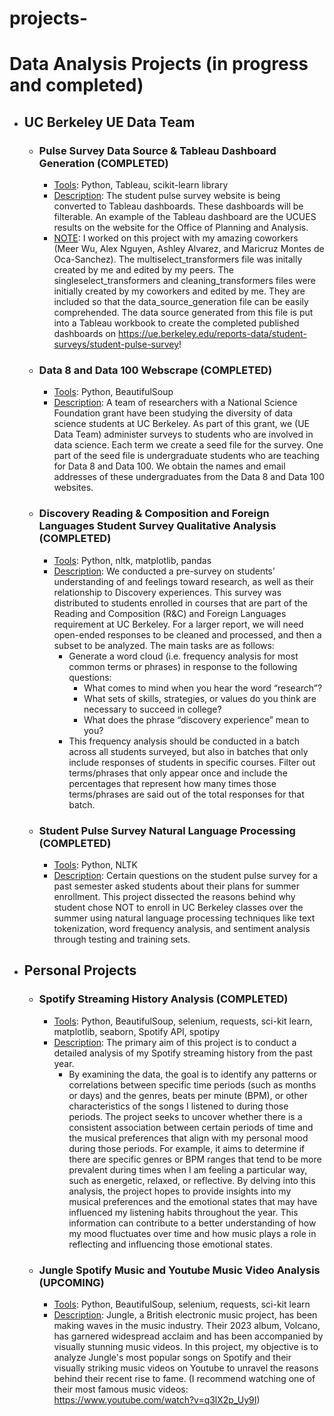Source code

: # projects-
# Data Analysis Projects (in progress and completed)
- ## UC Berkeley UE Data Team 
  -   ### **Pulse Survey Data Source & Tableau Dashboard Generation (COMPLETED)**
      - <ins>Tools</ins>: Python, Tableau, scikit-learn library 
      - <ins>Description</ins>: The student pulse survey website is being converted to Tableau dashboards. These dashboards will be filterable. An example of the Tableau dashboard are the UCUES results on the website for the Office of Planning and Analysis.
      - <ins>NOTE</ins>: I worked on this project with my amazing coworkers (Meer Wu, Alex Nguyen, Ashley Alvarez, and Maricruz Montes de Oca-Sanchez). The multiselect_transformers file was initally created by me and edited by my peers. The singleselect_transformers and cleaning_transformers files were initially created by my coworkers and edited by me. They are included so that the data_source_generation file can be easily comprehended. The data source generated from this file is put into a Tableau workbook to create the completed published dashboards on https://ue.berkeley.edu/reports-data/student-surveys/student-pulse-survey!
  -   ### **Data 8 and Data 100 Webscrape (COMPLETED)**
      - <ins>Tools</ins>: Python, BeautifulSoup
      - <ins>Description</ins>: A team of researchers with a National Science Foundation grant have been studying the diversity of data science students at UC Berkeley. As part of this grant, we (UE Data Team) administer surveys to students who are involved in data science. Each term we create a seed file for the survey. One part of the seed file is undergraduate students who are teaching for Data 8 and Data 100. We obtain the names and email addresses of these undergraduates from the Data 8 and Data 100 websites.
  -   ### **Discovery Reading & Composition and Foreign Languages Student Survey Qualitative Analysis (COMPLETED)**
      - <ins>Tools</ins>: Python, nltk, matplotlib, pandas
      - <ins>Description</ins>: We conducted a pre-survey on students’ understanding of and feelings toward research, as well as their relationship to Discovery experiences. This survey was distributed to students enrolled in courses that are part of the Reading and Composition (R&C) and Foreign Languages requirement at UC Berkeley. For a larger report, we will need open-ended responses to be cleaned and processed, and then a subset to be analyzed. The main tasks are as follows:
        - Generate a word cloud (i.e. frequency analysis for most common terms or phrases) in response to the following questions:
           - What comes to mind when you hear the word “research”?
           - What sets of skills, strategies, or values do you think are necessary to succeed in college?
           - What does the phrase “discovery experience” mean to you? 
        - This frequency analysis should be conducted in a batch across all students surveyed, but also in batches that only include responses of students in specific courses. Filter out terms/phrases that only appear once and include the percentages that represent how many times those terms/phrases are said out of the total responses for that batch.
  -   ### **Student Pulse Survey Natural Language Processing (COMPLETED)**
      - <ins>Tools</ins>: Python, NLTK
      - <ins>Description</ins>: Certain questions on the student pulse survey for a past semester asked students about their plans for summer enrollment. This project dissected the reasons behind why student chose NOT to enroll in UC Berkeley classes over the summer using natural language processing techniques like text tokenization, word frequency analysis, and sentiment analysis through testing and training sets. 
  
- ## Personal Projects
  - ### **Spotify Streaming History Analysis (COMPLETED)**
    - <ins>Tools</ins>: Python, BeautifulSoup, selenium, requests, sci-kit learn, matplotlib, seaborn, Spotify API, spotipy
    - <ins>Description</ins>: The primary aim of this project is to conduct a detailed analysis of my Spotify streaming history from the past year.
        - By examining the data, the goal is to identify any patterns or correlations between specific time periods (such as months or days) and the genres, beats per minute (BPM), or other characteristics of the songs I listened to during those periods. The project seeks to uncover whether there is a consistent association between certain periods of time and the musical preferences that align with my personal mood during those periods. For example, it aims to determine if there are specific genres or BPM ranges that tend to be more prevalent during times when I am feeling a particular way, such as energetic, relaxed, or reflective. By delving into this analysis, the project hopes to provide insights into my musical preferences and the emotional states that may have influenced my listening habits throughout the year. This information can contribute to a better understanding of how my mood fluctuates over time and how music plays a role in reflecting and influencing those emotional states.
  - ### **Jungle Spotify Music and Youtube Music Video Analysis (UPCOMING)**
    - <ins>Tools</ins>: Python, BeautifulSoup, selenium, requests, sci-kit learn 
    - <ins>Description</ins>: Jungle, a British electronic music project, has been making waves in the music industry. Their 2023 album, Volcano, has garnered widespread acclaim and has been accompanied by visually stunning music videos. In this project, my objective is to analyze Jungle's most popular songs on Spotify and their visually striking music videos on Youtube to unravel the reasons behind their recent rise to fame. (I recommend watching one of their most famous music videos: https://www.youtube.com/watch?v=q3lX2p_Uy9I) 
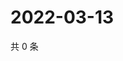 # 2022-03-13

共 0 条

<!-- BEGIN WEIBO -->
<!-- 最后更新时间 Sun Mar 13 2022 19:00:56 GMT+0800 (China Standard Time) -->

<!-- END WEIBO -->
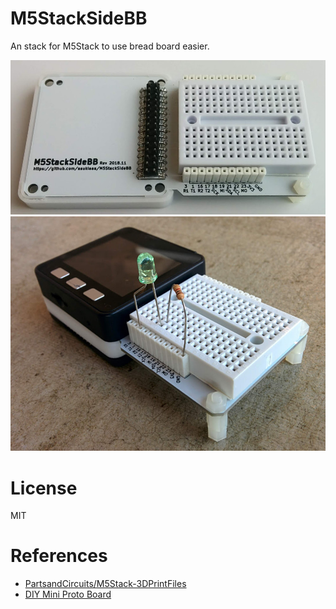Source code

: # M5StackSideBB

An stack for M5Stack to use bread board easier.

![m5stacksidebb](/docs/m5stacksidebb.jpg)
![led_blink_with_m5stack](/docs/led_blink_with_m5stack.jpg)

# License

MIT

# References

- [PartsandCircuits/M5Stack-3DPrintFiles](https://github.com/PartsandCircuits/M5Stack-3DPrintFiles)
- [DIY Mini Proto Board](http://forum.m5stack.com/topic/59/diy-mini-proto-board)
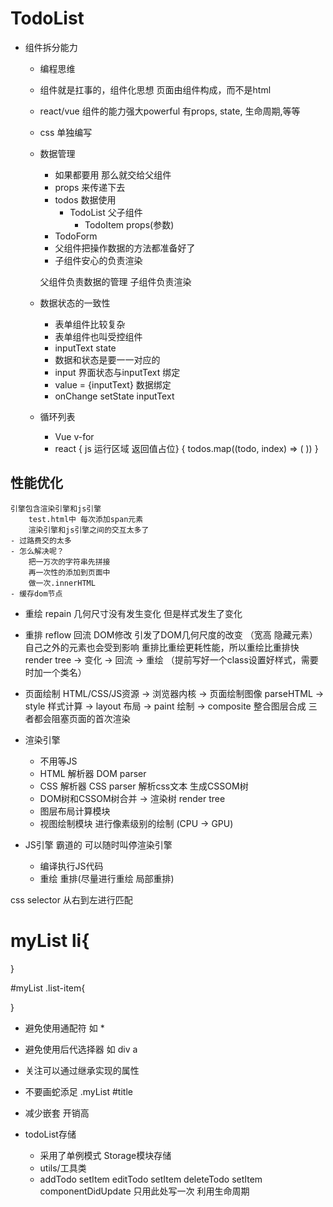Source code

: # TodoList

- 组件拆分能力
    - 编程思维
    - 组件就是扛事的，组件化思想 页面由组件构成，而不是html
    - react/vue 组件的能力强大powerful 
        有props, state, 生命周期,等等

    - css 单独编写
    - 数据管理
        - 如果都要用 那么就交给父组件
        - props 来传递下去
        - todos 
            数据使用
            - TodoList 父子组件
                - TodoItem  props(参数)
        - TodoForm
        - 父组件把操作数据的方法都准备好了
        - 子组件安心的负责渲染

        父组件负责数据的管理 子组件负责渲染

    - 数据状态的一致性 
        - 表单组件比较复杂
        - 表单组件也叫受控组件
        - inputText state
        - 数据和状态是要一一对应的
        - input 界面状态与inputText 绑定
        - value = {inputText} 数据绑定
        - onChange setState inputText 

    - 循环列表
        - Vue v-for
        - react { js 运行区域 返回值占位}
        {
            todos.map((todo, index) => (
                <TodoItem/>
            ))
        }
## 性能优化
    引擎包含渲染引擎和js引擎
        test.html中 每次添加span元素
        渲染引擎和js引擎之间的交互太多了
    - 过路费交的太多
    - 怎么解决呢？
        把一万次的字符串先拼接
        再一次性的添加到页面中
        做一次.innerHTML
    - 缓存dom节点

- 重绘 repain
    几何尺寸没有发生变化 但是样式发生了变化
- 重排 reflow 回流
    DOM修改 引发了DOM几何尺度的改变 （宽高 隐藏元素）
    自己之外的元素也会受到影响
重排比重绘更耗性能，所以重绘比重排快
        render tree -> 变化 -> 回流 -> 重绘 （提前写好一个class设置好样式，需要时加一个类名）

- 页面绘制
    HTML/CSS/JS资源  -> 浏览器内核 -> 页面绘制图像 
    parseHTML -> style 样式计算 -> layout 布局 -> paint 绘制 -> composite 整合图层合成
    三者都会阻塞页面的首次渲染 
- 渲染引擎
    - 不用等JS 
    - HTML 解析器 DOM parser
    - CSS 解析器 CSS parser 解析css文本 生成CSSOM树 
    - DOM树和CSSOM树合并 -> 渲染树 render tree
    - 图层布局计算模块
    - 视图绘制模块 进行像素级别的绘制 (CPU -> GPU)

- JS引擎 霸道的 可以随时叫停渲染引擎
    - 编译执行JS代码
    - 重绘 重排(尽量进行重绘 局部重排)


css selector 从右到左进行匹配
# myList li{

}

#myList .list-item{

}

- 避免使用通配符 如 * 
- 避免使用后代选择器 如 div a
- 关注可以通过继承实现的属性
- 不要画蛇添足
.myList
#title

- 减少嵌套
    开销高


- todoList存储
    - 采用了单例模式 Storage模块存储
    - utils/工具类
    - addTodo setItem
        editTodo setItem
        deleteTodo setItem
        componentDidUpdate  只用此处写一次  利用生命周期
• • •
■ What to work on
Your copy of the entries above must be exact and must not include pictures.

■ Output for this exercise
Source code

: # projects-
# Data Analysis Projects (in progress and completed)
- ## UC Berkeley UE Data Team 
  -   ### **Pulse Survey Data Source & Tableau Dashboard Generation (COMPLETED)**
      - <ins>Tools</ins>: Python, Tableau, scikit-learn library 
      - <ins>Description</ins>: The student pulse survey website is being converted to Tableau dashboards. These dashboards will be filterable. An example of the Tableau dashboard are the UCUES results on the website for the Office of Planning and Analysis.
      - <ins>NOTE</ins>: I worked on this project with my amazing coworkers (Meer Wu, Alex Nguyen, Ashley Alvarez, and Maricruz Montes de Oca-Sanchez). The multiselect_transformers file was initally created by me and edited by my peers. The singleselect_transformers and cleaning_transformers files were initially created by my coworkers and edited by me. They are included so that the data_source_generation file can be easily comprehended. The data source generated from this file is put into a Tableau workbook to create the completed published dashboards on https://ue.berkeley.edu/reports-data/student-surveys/student-pulse-survey!
  -   ### **Data 8 and Data 100 Webscrape (COMPLETED)**
      - <ins>Tools</ins>: Python, BeautifulSoup
      - <ins>Description</ins>: A team of researchers with a National Science Foundation grant have been studying the diversity of data science students at UC Berkeley. As part of this grant, we (UE Data Team) administer surveys to students who are involved in data science. Each term we create a seed file for the survey. One part of the seed file is undergraduate students who are teaching for Data 8 and Data 100. We obtain the names and email addresses of these undergraduates from the Data 8 and Data 100 websites.
  -   ### **Discovery Reading & Composition and Foreign Languages Student Survey Qualitative Analysis (COMPLETED)**
      - <ins>Tools</ins>: Python, nltk, matplotlib, pandas
      - <ins>Description</ins>: We conducted a pre-survey on students’ understanding of and feelings toward research, as well as their relationship to Discovery experiences. This survey was distributed to students enrolled in courses that are part of the Reading and Composition (R&C) and Foreign Languages requirement at UC Berkeley. For a larger report, we will need open-ended responses to be cleaned and processed, and then a subset to be analyzed. The main tasks are as follows:
        - Generate a word cloud (i.e. frequency analysis for most common terms or phrases) in response to the following questions:
           - What comes to mind when you hear the word “research”?
           - What sets of skills, strategies, or values do you think are necessary to succeed in college?
           - What does the phrase “discovery experience” mean to you? 
        - This frequency analysis should be conducted in a batch across all students surveyed, but also in batches that only include responses of students in specific courses. Filter out terms/phrases that only appear once and include the percentages that represent how many times those terms/phrases are said out of the total responses for that batch.
  -   ### **Student Pulse Survey Natural Language Processing (COMPLETED)**
      - <ins>Tools</ins>: Python, NLTK
      - <ins>Description</ins>: Certain questions on the student pulse survey for a past semester asked students about their plans for summer enrollment. This project dissected the reasons behind why student chose NOT to enroll in UC Berkeley classes over the summer using natural language processing techniques like text tokenization, word frequency analysis, and sentiment analysis through testing and training sets. 
  
- ## Personal Projects
  - ### **Spotify Streaming History Analysis (COMPLETED)**
    - <ins>Tools</ins>: Python, BeautifulSoup, selenium, requests, sci-kit learn, matplotlib, seaborn, Spotify API, spotipy
    - <ins>Description</ins>: The primary aim of this project is to conduct a detailed analysis of my Spotify streaming history from the past year.
        - By examining the data, the goal is to identify any patterns or correlations between specific time periods (such as months or days) and the genres, beats per minute (BPM), or other characteristics of the songs I listened to during those periods. The project seeks to uncover whether there is a consistent association between certain periods of time and the musical preferences that align with my personal mood during those periods. For example, it aims to determine if there are specific genres or BPM ranges that tend to be more prevalent during times when I am feeling a particular way, such as energetic, relaxed, or reflective. By delving into this analysis, the project hopes to provide insights into my musical preferences and the emotional states that may have influenced my listening habits throughout the year. This information can contribute to a better understanding of how my mood fluctuates over time and how music plays a role in reflecting and influencing those emotional states.
  - ### **Jungle Spotify Music and Youtube Music Video Analysis (UPCOMING)**
    - <ins>Tools</ins>: Python, BeautifulSoup, selenium, requests, sci-kit learn 
    - <ins>Description</ins>: Jungle, a British electronic music project, has been making waves in the music industry. Their 2023 album, Volcano, has garnered widespread acclaim and has been accompanied by visually stunning music videos. In this project, my objective is to analyze Jungle's most popular songs on Spotify and their visually striking music videos on Youtube to unravel the reasons behind their recent rise to fame. (I recommend watching one of their most famous music videos: https://www.youtube.com/watch?v=q3lX2p_Uy9I) 
 # 2022-03-13

共 0 条

<!-- BEGIN WEIBO -->
<!-- 最后更新时间 Sun Mar 13 2022 19:00:56 GMT+0800 (China Standard Time) -->

<!-- END WEIBO -->
Source code

: # M5StackSideBB

An stack for M5Stack to use bread board easier.

![m5stacksidebb](/docs/m5stacksidebb.jpg)
![led_blink_with_m5stack](/docs/led_blink_with_m5stack.jpg)

# License

MIT

# References

- [PartsandCircuits/M5Stack-3DPrintFiles](https://github.com/PartsandCircuits/M5Stack-3DPrintFiles)
- [DIY Mini Proto Board](http://forum.m5stack.com/topic/59/diy-mini-proto-board)
Source code

: # TodoList

- 组件拆分能力
    - 编程思维
    - 组件就是扛事的，组件化思想 页面由组件构成，而不是html
    - react/vue 组件的能力强大powerful 
        有props, state, 生命周期,等等

    - css 单独编写
    - 数据管理
        - 如果都要用 那么就交给父组件
        - props 来传递下去
        - todos 
            数据使用
            - TodoList 父子组件
                - TodoItem  props(参数)
        - TodoForm
        - 父组件把操作数据的方法都准备好了
        - 子组件安心的负责渲染

        父组件负责数据的管理 子组件负责渲染

    - 数据状态的一致性 
        - 表单组件比较复杂
        - 表单组件也叫受控组件
        - inputText state
        - 数据和状态是要一一对应的
        - input 界面状态与inputText 绑定
        - value = {inputText} 数据绑定
        - onChange setState inputText 

    - 循环列表
        - Vue v-for
        - react { js 运行区域 返回值占位}
        {
            todos.map((todo, index) => (
                <TodoItem/>
            ))
        }
## 性能优化
    引擎包含渲染引擎和js引擎
        test.html中 每次添加span元素
        渲染引擎和js引擎之间的交互太多了
    - 过路费交的太多
    - 怎么解决呢？
        把一万次的字符串先拼接
        再一次性的添加到页面中
        做一次.innerHTML
    - 缓存dom节点

- 重绘 repain
    几何尺寸没有发生变化 但是样式发生了变化
- 重排 reflow 回流
    DOM修改 引发了DOM几何尺度的改变 （宽高 隐藏元素）
    自己之外的元素也会受到影响
重排比重绘更耗性能，所以重绘比重排快
        render tree -> 变化 -> 回流 -> 重绘 （提前写好一个class设置好样式，需要时加一个类名）

- 页面绘制
    HTML/CSS/JS资源  -> 浏览器内核 -> 页面绘制图像 
    parseHTML -> style 样式计算 -> layout 布局 -> paint 绘制 -> composite 整合图层合成
    三者都会阻塞页面的首次渲染 
- 渲染引擎
    - 不用等JS 
    - HTML 解析器 DOM parser
    - CSS 解析器 CSS parser 解析css文本 生成CSSOM树 
    - DOM树和CSSOM树合并 -> 渲染树 render tree
    - 图层布局计算模块
    - 视图绘制模块 进行像素级别的绘制 (CPU -> GPU)

- JS引擎 霸道的 可以随时叫停渲染引擎
    - 编译执行JS代码
    - 重绘 重排(尽量进行重绘 局部重排)


css selector 从右到左进行匹配
# myList li{

}

#myList .list-item{

}

- 避免使用通配符 如 * 
- 避免使用后代选择器 如 div a
- 关注可以通过继承实现的属性
- 不要画蛇添足
.myList
#title

- 减少嵌套
    开销高


- todoList存储
    - 采用了单例模式 Storage模块存储
    - utils/工具类
    - addTodo setItem
        editTodo setItem
        deleteTodo setItem
        componentDidUpdate  只用此处写一次  利用生命周期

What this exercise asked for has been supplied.